Jackie Doyle-Price
Main Page: Jackie Doyle-Price (Conservative - Thurrock)Department Debates - View all Jackie Doyle-Price's debates with the Home Office
(5 years, 1 month ago)
Commons ChamberI thank the right hon. Lady for her comments and reflections following the tragic incident this morning. She was, of course, right in a number of the points she made, such as about our emergency service workers who are dealing with the incident on the ground. We will work collaboratively with the investigation teams—not just with Essex police, but with the National Crime Agency, Border Force and many others—to further the investigation into this appalling incident.
It is important to emphasise a few other points. This is now a murder investigation. We are still ascertaining various facts, but given the sheer humanity that we all feel following the deaths of 39 individuals in such circumstances, some fundamental points arise: potential links to criminality, and also what we should be doing as a country to make sure we stand by those who really should not be trafficked in any way.

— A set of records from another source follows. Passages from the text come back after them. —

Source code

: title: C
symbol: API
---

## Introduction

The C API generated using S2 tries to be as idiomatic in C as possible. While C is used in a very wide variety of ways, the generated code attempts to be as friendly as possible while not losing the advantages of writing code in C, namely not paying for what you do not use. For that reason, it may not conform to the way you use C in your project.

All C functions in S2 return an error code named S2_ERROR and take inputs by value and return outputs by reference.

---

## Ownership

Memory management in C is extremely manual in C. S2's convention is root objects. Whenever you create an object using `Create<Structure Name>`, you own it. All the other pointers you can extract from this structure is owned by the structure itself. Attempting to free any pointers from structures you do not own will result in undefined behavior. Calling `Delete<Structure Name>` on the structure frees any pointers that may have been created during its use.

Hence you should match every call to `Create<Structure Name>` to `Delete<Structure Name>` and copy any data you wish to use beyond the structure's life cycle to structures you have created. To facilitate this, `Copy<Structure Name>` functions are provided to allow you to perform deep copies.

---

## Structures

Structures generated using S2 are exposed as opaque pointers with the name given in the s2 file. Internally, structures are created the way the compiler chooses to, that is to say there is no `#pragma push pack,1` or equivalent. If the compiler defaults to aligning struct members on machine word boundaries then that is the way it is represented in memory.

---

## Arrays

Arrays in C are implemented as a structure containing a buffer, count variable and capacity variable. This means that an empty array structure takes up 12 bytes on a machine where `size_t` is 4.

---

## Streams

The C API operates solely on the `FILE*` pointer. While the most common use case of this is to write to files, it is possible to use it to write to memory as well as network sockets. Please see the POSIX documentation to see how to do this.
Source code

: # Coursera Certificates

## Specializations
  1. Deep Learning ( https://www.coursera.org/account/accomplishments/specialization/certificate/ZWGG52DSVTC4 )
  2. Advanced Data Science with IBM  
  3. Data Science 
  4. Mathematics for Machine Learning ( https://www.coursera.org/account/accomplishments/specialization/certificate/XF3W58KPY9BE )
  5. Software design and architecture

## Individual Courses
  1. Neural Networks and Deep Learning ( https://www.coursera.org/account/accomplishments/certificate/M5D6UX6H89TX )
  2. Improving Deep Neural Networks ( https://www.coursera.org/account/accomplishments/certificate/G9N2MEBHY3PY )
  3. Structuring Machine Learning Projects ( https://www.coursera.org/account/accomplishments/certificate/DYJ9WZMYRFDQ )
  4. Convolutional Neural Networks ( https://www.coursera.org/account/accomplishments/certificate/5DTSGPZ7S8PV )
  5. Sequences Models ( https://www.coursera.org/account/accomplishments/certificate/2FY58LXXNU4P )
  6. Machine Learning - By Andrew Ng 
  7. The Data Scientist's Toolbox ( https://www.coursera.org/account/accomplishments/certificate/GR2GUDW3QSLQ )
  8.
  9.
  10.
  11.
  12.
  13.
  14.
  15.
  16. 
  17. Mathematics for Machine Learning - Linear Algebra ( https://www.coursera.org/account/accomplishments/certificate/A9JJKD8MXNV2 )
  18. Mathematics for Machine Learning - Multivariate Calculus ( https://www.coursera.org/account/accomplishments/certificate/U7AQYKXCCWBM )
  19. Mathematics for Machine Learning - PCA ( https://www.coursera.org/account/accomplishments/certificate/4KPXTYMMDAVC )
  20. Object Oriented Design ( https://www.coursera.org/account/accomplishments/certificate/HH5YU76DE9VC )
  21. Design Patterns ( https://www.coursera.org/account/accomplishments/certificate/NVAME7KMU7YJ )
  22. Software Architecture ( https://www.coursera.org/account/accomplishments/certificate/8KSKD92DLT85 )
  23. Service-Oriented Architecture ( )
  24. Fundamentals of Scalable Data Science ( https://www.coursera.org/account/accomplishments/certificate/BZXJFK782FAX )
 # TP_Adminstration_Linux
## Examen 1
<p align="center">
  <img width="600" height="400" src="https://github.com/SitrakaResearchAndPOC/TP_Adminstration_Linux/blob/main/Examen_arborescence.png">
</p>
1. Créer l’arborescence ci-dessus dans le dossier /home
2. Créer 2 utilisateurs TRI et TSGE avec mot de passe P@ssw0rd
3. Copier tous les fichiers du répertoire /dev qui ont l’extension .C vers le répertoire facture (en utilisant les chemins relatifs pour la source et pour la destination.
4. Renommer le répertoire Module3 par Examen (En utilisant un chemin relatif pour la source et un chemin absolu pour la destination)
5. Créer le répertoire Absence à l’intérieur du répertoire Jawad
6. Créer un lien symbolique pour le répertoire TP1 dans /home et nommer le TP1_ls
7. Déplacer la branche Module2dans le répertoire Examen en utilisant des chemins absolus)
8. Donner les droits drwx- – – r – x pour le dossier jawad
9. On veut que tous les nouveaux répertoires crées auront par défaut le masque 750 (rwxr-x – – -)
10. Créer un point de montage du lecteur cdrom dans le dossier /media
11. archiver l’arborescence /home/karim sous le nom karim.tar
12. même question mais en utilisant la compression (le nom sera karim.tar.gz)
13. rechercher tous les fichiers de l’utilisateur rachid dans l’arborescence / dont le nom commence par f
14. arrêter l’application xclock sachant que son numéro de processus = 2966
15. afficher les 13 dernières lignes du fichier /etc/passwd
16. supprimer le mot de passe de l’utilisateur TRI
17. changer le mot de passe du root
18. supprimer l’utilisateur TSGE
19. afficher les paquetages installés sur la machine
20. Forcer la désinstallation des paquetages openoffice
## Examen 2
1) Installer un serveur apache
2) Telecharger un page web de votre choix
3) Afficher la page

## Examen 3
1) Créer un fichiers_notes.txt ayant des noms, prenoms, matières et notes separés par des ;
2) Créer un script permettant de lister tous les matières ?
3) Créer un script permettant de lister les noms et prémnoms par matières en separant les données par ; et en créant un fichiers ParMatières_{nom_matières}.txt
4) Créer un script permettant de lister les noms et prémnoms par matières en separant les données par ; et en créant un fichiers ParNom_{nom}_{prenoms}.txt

As a country, we lead the world in many of our ways of working internationally, on modern-day slavery and through our own legislation. Fundamentally, there is always the point of international co-operation and collaboration—we must never lose sight of that—whether it is with our EU counterparts, as the right hon. Lady said, or with other international counterparts through the many multilateral forums we work with to prevent upstream migration, illegal human trafficking and all the terrible things we want to stop and prevent. At the end of the day, we must do the right thing as a country and uphold the right kind of values, to ensure that particularly for those who are fleeing war zones, conflicts and some of the most horrendous situations we see in the world, we are able to give people asylum in the right kind of way, which is exactly what we do.
I thank my right hon. Friend for her statement. I thank her in particular for offering to make her resources available to identify these people, because the fact of the matter is that their loved ones have no idea what has happened to them. They think that their loved ones have gone to a better life, and that is an absolute tragedy.
Sadly, this is not the first time people have been found in metal containers in my constituency. I am sorry to say that it is an all too regular occurrence. It was only a matter of time before it ended in tragedy.
I endorse what my right hon. Friend said: this is a multinational problem that we need to fix. We will not be able to stop people trafficking just in this country alone. It needs to be worked on through international partnerships to ensure that we root out these evil people who profit from people’s hope while actually putting them into misery.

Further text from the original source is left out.